┌──

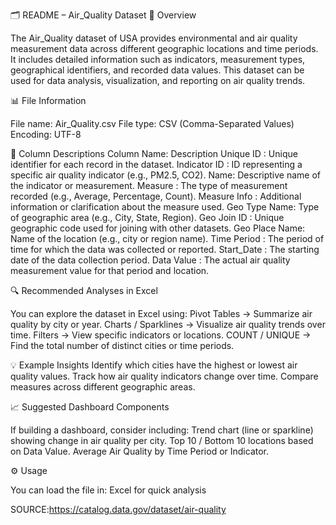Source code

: 🗂️ README – Air_Quality Dataset
📘 Overview

The Air_Quality dataset  of USA provides environmental and air quality measurement data across different geographic locations and time periods. It includes detailed information such as indicators, measurement types, geographical identifiers, and recorded data values.
This dataset can be used for data analysis, visualization, and reporting on air quality trends.

📊 File Information

File name: Air_Quality.csv
File type: CSV (Comma-Separated Values)
Encoding: UTF-8

🧩 Column Descriptions
Column Name:	Description
Unique ID	: Unique identifier for each record in the dataset.
Indicator ID	: ID representing a specific air quality indicator (e.g., PM2.5, CO2).
Name:	Descriptive name of the indicator or measurement.
Measure	: The type of measurement recorded (e.g., Average, Percentage, Count).
Measure Info	: Additional information or clarification about the measure used.
Geo Type Name:	Type of geographic area (e.g., City, State, Region).
Geo Join ID	: Unique geographic code used for joining with other datasets.
Geo Place Name:	Name of the location (e.g., city or region name).
Time Period :	The period of time for which the data was collected or reported.
Start_Date	: The starting date of the data collection period.
Data Value	: The actual air quality measurement value for that period and location.

🔍 Recommended Analyses in Excel

You can explore the dataset in Excel using:
Pivot Tables → Summarize air quality by city or year.
Charts / Sparklines → Visualize air quality trends over time.
Filters → View specific indicators or locations.
COUNT / UNIQUE → Find the total number of distinct cities or time periods.

💡 Example Insights
Identify which cities have the highest or lowest air quality values.
Track how air quality indicators change over time.
Compare measures across different geographic areas.

📈 Suggested Dashboard Components

If building a dashboard, consider including:
Trend chart (line or sparkline) showing change in air quality per city.
Top 10 / Bottom 10 locations based on Data Value.
Average Air Quality by Time Period or Indicator.

⚙️ Usage

You can load the file in:
Excel for quick analysis

SOURCE:https://catalog.data.gov/dataset/air-quality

└──

What is being asked: In the preceding material, find each line holding the word "measurement" and copy it out.

Result for this task:
The Air_Quality dataset  of USA provides environmental and air quality measurement data across different geographic locations and time periods. It includes detailed information such as indicators, measurement types, geographical identifiers, and recorded data values.
Name:	Descriptive name of the indicator or measurement.
Measure	: The type of measurement recorded (e.g., Average, Percentage, Count).
Data Value	: The actual air quality measurement value for that period and location.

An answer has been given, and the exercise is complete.